═════ Exercise input ═════

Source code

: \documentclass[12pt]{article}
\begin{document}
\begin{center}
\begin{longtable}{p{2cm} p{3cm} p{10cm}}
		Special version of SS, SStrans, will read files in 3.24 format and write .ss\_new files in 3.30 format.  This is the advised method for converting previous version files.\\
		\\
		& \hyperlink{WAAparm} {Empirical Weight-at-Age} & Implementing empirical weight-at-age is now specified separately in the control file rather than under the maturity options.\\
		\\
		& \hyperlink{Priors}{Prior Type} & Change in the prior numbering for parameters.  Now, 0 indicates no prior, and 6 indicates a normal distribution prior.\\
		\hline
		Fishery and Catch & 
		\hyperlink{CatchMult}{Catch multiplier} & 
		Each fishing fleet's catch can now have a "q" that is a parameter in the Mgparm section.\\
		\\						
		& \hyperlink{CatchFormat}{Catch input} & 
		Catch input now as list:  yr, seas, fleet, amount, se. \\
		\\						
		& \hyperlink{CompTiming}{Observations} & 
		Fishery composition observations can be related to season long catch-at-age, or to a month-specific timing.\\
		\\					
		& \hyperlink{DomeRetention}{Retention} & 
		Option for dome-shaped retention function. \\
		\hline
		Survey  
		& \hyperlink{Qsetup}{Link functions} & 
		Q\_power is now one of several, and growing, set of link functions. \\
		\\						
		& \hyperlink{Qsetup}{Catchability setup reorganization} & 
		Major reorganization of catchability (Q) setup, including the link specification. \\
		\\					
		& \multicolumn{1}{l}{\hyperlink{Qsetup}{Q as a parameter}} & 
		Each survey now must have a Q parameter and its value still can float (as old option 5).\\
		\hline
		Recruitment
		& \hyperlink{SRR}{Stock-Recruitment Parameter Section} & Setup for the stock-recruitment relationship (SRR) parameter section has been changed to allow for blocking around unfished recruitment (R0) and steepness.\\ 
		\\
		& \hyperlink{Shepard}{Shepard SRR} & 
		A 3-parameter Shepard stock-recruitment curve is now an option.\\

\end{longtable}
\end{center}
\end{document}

═════
═════ Exercise input ═════

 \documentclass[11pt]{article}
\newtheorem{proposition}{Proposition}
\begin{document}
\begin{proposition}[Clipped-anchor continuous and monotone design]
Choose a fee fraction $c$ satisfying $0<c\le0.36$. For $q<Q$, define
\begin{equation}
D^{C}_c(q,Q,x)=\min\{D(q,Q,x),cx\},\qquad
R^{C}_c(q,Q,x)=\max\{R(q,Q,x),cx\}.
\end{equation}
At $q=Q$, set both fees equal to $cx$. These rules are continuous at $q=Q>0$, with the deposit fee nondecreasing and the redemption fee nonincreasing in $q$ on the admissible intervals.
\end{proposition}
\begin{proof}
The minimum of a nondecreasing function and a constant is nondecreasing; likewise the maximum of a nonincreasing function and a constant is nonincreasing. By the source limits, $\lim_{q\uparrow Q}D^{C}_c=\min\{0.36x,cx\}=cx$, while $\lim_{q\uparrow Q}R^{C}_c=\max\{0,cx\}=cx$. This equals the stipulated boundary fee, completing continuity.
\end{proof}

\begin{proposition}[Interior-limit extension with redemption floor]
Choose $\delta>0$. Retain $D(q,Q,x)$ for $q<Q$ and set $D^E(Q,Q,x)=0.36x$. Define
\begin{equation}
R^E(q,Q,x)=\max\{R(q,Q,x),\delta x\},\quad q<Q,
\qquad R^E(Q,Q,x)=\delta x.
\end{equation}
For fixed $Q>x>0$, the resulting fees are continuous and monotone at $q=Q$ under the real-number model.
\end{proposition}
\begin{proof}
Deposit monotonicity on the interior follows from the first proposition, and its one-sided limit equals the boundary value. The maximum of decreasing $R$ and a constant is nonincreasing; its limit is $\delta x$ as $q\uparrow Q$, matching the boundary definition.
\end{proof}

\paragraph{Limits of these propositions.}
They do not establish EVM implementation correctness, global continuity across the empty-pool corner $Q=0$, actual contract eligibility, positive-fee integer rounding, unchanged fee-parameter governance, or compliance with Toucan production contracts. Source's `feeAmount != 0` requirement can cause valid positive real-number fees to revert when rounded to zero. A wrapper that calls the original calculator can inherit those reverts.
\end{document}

═════

▶ _What you will do_:
Working through the records, copy each line in which the word "monotone" appears.

▶ _Reply to the exercise_:
\begin{proposition}[Clipped-anchor continuous and monotone design]
For fixed $Q>x>0$, the resulting fees are continuous and monotone at $q=Q$ under the real-number model.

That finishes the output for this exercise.